First, how can you get closer to the truth without ever going to the damn place?

Second, I agree there's a capability of falsification from either side, be it china or a news outlet. But neither does it translate to guilt on either side.

In the absence of such you'll have to consider from the first principles, and you'll find the US/west/people involve have a lot more incentive to keep china down. As such the better entities to trust are the third parties, ala the muslim states.

I'm quite wary of "taking sides"; what's public is alarming, I mostly take it at face value, but don't add weight. I'm not saying the truth is somewhere between the extremes, I suspect the accusations are right, but I don't confuse my suspicion with proof.
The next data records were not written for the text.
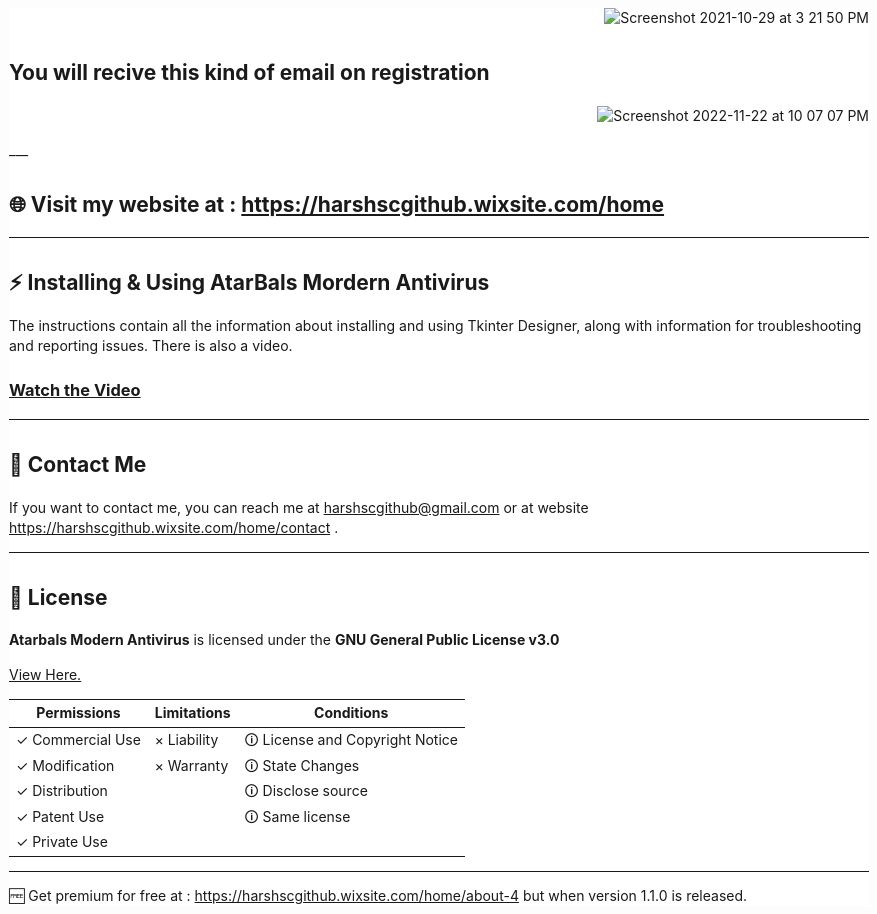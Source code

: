  <p align="right">
  <img width="500" alt="Screenshot 2021-10-29 at 3 21 50 PM" src="https://user-images.githubusercontent.com/90396120/139414871-bec599c1-4c3d-45b5-bae9-c9921d3b999b.png">
 </p>
 
 ## You will recive this kind of email on registration 
 
  <p align="right">
 <img width="761" alt="Screenshot 2022-11-22 at 10 07 07 PM" src="https://user-images.githubusercontent.com/90396120/203483069-a75bba18-7540-41df-b7f1-8e57cc8a438d.png">

 </p>
___ 


## 🌐 Visit my website at : https://harshscgithub.wixsite.com/home
___

## ⚡️ Installing & Using AtarBals Mordern Antivirus

The instructions contain all the information about installing and using Tkinter Designer, along with information for troubleshooting and reporting issues. There is also a video.


### [Watch the Video](https://www.youtube.com/watch?v=_9y_uM-HjgA)  

___

## 📝 Contact Me

If you want to contact me, you can reach me at harshscgithub@gmail.com or at website https://harshscgithub.wixsite.com/home/contact .
___


## 📄 License

**Atarbals Modern Antivirus** is licensed under the
**GNU General Public License v3.0**

[View Here.](https://github.com/HarshscGithub/Atarbals-Modern-Antivirus/blob/Main/LICENSE)

| Permissions | Limitations | Conditions
| --- | --- | --- 
&check; Commercial Use | &times; Liability |&#x1f6c8; License and Copyright Notice
&check; Modification   | &times; Warranty  |&#x1f6c8; State Changes
&check; Distribution   |                   |&#x1f6c8; Disclose source
&check; Patent Use     |                   |&#x1f6c8; Same license
&check; Private Use    |                   

___
🆓 Get premium for free at : https://harshscgithub.wixsite.com/home/about-4 but when version 1.1.0 is released.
If something has no value as evidence, then you should disregard it. If China is a murderous totalitarian state, it will show beautiful, pristine "reeducation camps" to outsiders. If it is not a murderous totalitarian state, it will also show beautiful, pristine "reeducation camps".

You can totally learn about something without physically going there. Satellite imagery, intelligence-gathering... in fact for sure you can learn a lot more from document caches or finding insiders willing to talk than seeing some kind of "micro" insight into these camps. If I find a small handful of victims, well who knows, maybe they were unlucky. If I find a document specifying how to torment those incarcerated en masse, that's a smoking gun.

> You can totally learn about something without physically going there.

And you can make mistakes with that learning too. And this isn't the first time - I recall the CIA claiming some farm buildings being missile silos. This is why you get closer to see if there are any mistakes. Otherwise you're just taking a single narrative and running with it, and repeating it. Multiple perspectives HELP.

Regarding evidence - do consider that it has a potential to be tainted too, similar to the claims about China and camp tours. News outlets don't verify these studies thoroughly and already present it as truth for outrage points.

You're arguing against points I'm not making. All I'm saying is, arranged visits by Chinese government to Xinjiang are meaningless and can't prove, or even hint, what China is really doing there. The "evidence" provided by China will look the same, regardless of their fault or virtue.

So going/not going on such trips, and any authority rejecting or accepting this as evidence are meaningless.